Nicht nur die musikalischen Talente von Felix Mendelssohn waren erstaunlich, auch als Aquarellist und Zeichner betätigte er sich mit sicherem Geschmack, außerdem zeigte er in lyrischen Gelegenheitswerken und Briefen eine starke sprachliche Begabung. Das materiell gesicherte familiäre Umfeld ermöglichte es dem jungen Künstler, sich auf Kulturreisen durch Europa weiterzubilden und sich von den fremdländischen Eindrücken inspirieren zu lassen.

Die Reise nach Schottland im Sommer 1829 führte erstmals zu musikalischen Anregungen. Dort fand er den Anfang zu seiner Symphonie a-moll, die später als Nr. 3 den Beinamen «Die Schottische» erhielt; und nach dem Besuch auf der Hebriden-Insel Staffa ging ein Schreiben an die Familie in Berlin, in dem Mendelssohn das thematische Grundmaterial der «Hebriden»-Ouverture skizzierte.

Aus diesen Notizen formte Mendelssohn – nach jener zum «Sommernachtstraum» – seine zweite Ouverture, der er ursprünglich den Titel «Die Fingalshöhle» gab und die als «Hebriden»-Ouverture populär wurde. Mendelssohn selber gab seinen Ouverture-Kompositionen die Bezeichnung «Konzert-Ouverture», womit er ausdrücklich ihre Bestimmung definierte: Kein Vorspiel zu einem Musiktheaterwerk, das die Melodien vorwegnimmt, sondern eine konzertante Musik zur Imagination von poetischen Inhalten oder eben Landschaftsbildern. Literarischer Hintergrund der Konzertouverture Nr 2 h-moll op. 26, «Die Hebriden», waren die angeblichen Dichtungen eines altirischen Barden namens Ossian, die aber in Wahrheit stilistisch gelungene Fälschungen des Schotten James McPherson aus der Mitte des 18. Jahrhunderts bildeten. An weiteren Konzertouverturen Mendelssohns entstanden noch «Meeresstille und glückliche Fahrt» über zwei Goethe-Gedichte und «Zum Märchen von der schönen Melusine», einen von Ludwig Tieck neu erzählten Stoff, von dem es auch einen Bilderzyklus von Moritz von Schwind gibt. Reiseeindrücke gingen später auch noch in die «Italienische Symphonie» ein.
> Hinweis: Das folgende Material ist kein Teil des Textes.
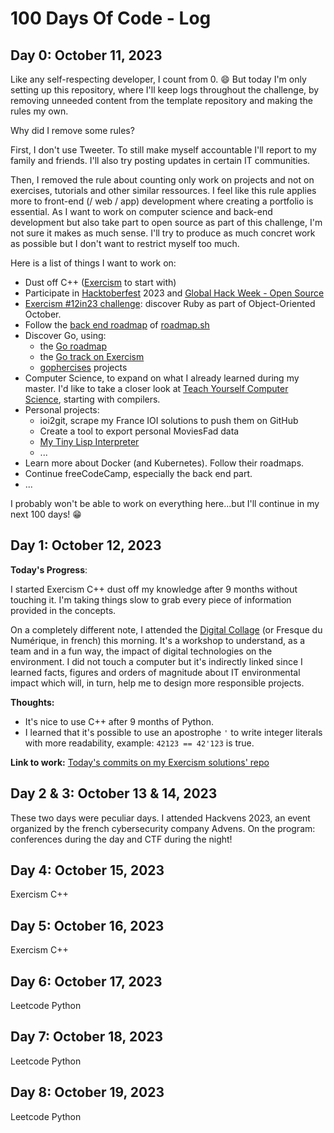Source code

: # 100 Days Of Code - Log

## Day 0: October 11, 2023

Like any self-respecting developer, I count from 0. 😄
But today I'm only setting up this repository, where I'll keep logs throughout
the challenge, by removing unneeded content from the template repository and
making the rules my own.

Why did I remove some rules?

First, I don't use Tweeter. To still make myself accountable I'll report to my
family and friends. I'll also try posting updates in certain IT communities.

Then, I removed the rule about counting only work on projects and not on
exercises, tutorials and other similar ressources. I feel like this rule applies
more to front-end (/ web / app) development where creating a portfolio is
essential. As I want to work on computer science and back-end development but
also take part to open source as part of this challenge, I'm not sure it makes
as much sense. I'll try to produce as much concret work as possible but I don't
want to restrict myself too much.

Here is a list of things I want to work on:

- Dust off C++ ([Exercism](https://exercism.org/) to start with)
- Participate in [Hacktoberfest](https://hacktoberfest.com/) 2023 and [Global
  Hack Week - Open Source](https://ghw.mlh.io/events/open-source)
- [Exercism #12in23 challenge](https://exercism.org/challenges/12in23): discover Ruby as part of Object-Oriented October.
- Follow the [back end roadmap](https://roadmap.sh/backend) of
  [roadmap.sh](https://roadmap.sh)
- Discover Go, using:
  - the [Go roadmap](https://roadmap.sh/golang)
  - the [Go track on Exercism](https://exercism.org/tracks/go)
  - [gophercises](https://gophercises.com/) projects
- Computer Science, to expand on what I already learned during my master. I'd
  like to take a closer look at [Teach Yourself Computer
  Science](https://teachyourselfcs.com/), starting with compilers.
- Personal projects:
  - ioi2git, scrape my France IOI solutions to push them on GitHub
  - Create a tool to export personal MoviesFad data
  - [My Tiny Lisp Interpreter](https://github.com/Adrien-LUDWIG/Tiny-Lisp-Interpreter)
  - ...
- Learn more about Docker (and Kubernetes). Follow their roadmaps.
- Continue freeCodeCamp, especially the back end part.
- ...

I probably won't be able to work on everything here...but I'll continue in my
next 100 days! 😁

## Day 1: October 12, 2023

**Today's Progress**:

I started Exercism C++ dust off my knowledge after 9 months without touching it.
I'm taking things slow to grab every piece of information provided in the
concepts.

On a completely different note, I attended the [Digital
Collage](https://digitalcollage.org/) (or Fresque du Numérique, in french) this
morning. It's a workshop to understand, as a team and in a fun way, the impact
of digital technologies on the environment. I did not touch a computer but it's
indirectly linked since I learned facts, figures and orders of magnitude about
IT environmental impact which will, in turn, help me to design more responsible projects.

**Thoughts:**

- It's nice to use C++ after 9 months of Python.
- I learned that it's possible to use an apostrophe `'` to write integer
  literals with more readability, example: `42123 == 42'123` is true.

**Link to work:**
[Today's commits on my Exercism solutions' repo](https://github.com/Adrien-LUDWIG/exercism/commits?branch=main&since=2023-10-12&until=2023-10-1)

## Day 2 & 3: October 13 & 14, 2023

These two days were peculiar days. I attended Hackvens 2023, an event organized
by the french cybersecurity company Advens. On the program: conferences during
the day and CTF during the night!

## Day 4: October 15, 2023

Exercism C++

## Day 5: October 16, 2023

Exercism C++

## Day 6: October 17, 2023

Leetcode Python

## Day 7: October 18, 2023

Leetcode Python

## Day 8: October 19, 2023

Leetcode Python
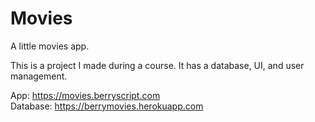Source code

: # Movies
A little movies app.

This is a project I made during a course. It has a database, UI, and user management.

App: https://movies.berryscript.com  
Database: https://berrymovies.herokuapp.com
Johannes Brahms meinte bewundernd über die «Hebriden»-Ouverture: «Alle meine Werke gäbe ich darum, wenn ich eine Ouverture wie die Hebriden von Mendelssohn hätte schreiben können.» Tatsächlich ist das Werk ein Mirakel an Klang und thematischer Entwicklung. Mit solcher Musik von Mendelssohn erhielt Klang eine eigene kompositorische Bedeutung. Die Kunst der Instrumentierung wurde ausdrücklich zum Auslöser von Atmosphäre und zu einem musikalischen Gestaltungsmittel. Aus einem kleinen Kernmotiv erfand Mendelssohn mit großer Phantasie drei Themen: eine absteigende Wellenbewegung, eine erhebende aufsteigende Melodie und ein fanfarenartiges Motiv. Aus diesem thematischen Material formte Mendelssohn mit kühner Harmonik eine vielfach schillernde Tondichtung, deren Stimmungen von heftiger Bewegung und strahlendem Glanz bis zu berührender Idylle (Klarinettensoli über mildem Streicherklangfeld) reichen.

Den Entwurf von Schottland arbeitete Mendelssohn zum größten Teil während seiner nächsten Reise, die ihn nach Italien führte, 1830 in Rom aus. Die 1832 revidierte Ouverture wurde am 14. März 1832 während einer Gastspielreise nach England bei einem Konzert der London Philharmonic Society uraufgeführt.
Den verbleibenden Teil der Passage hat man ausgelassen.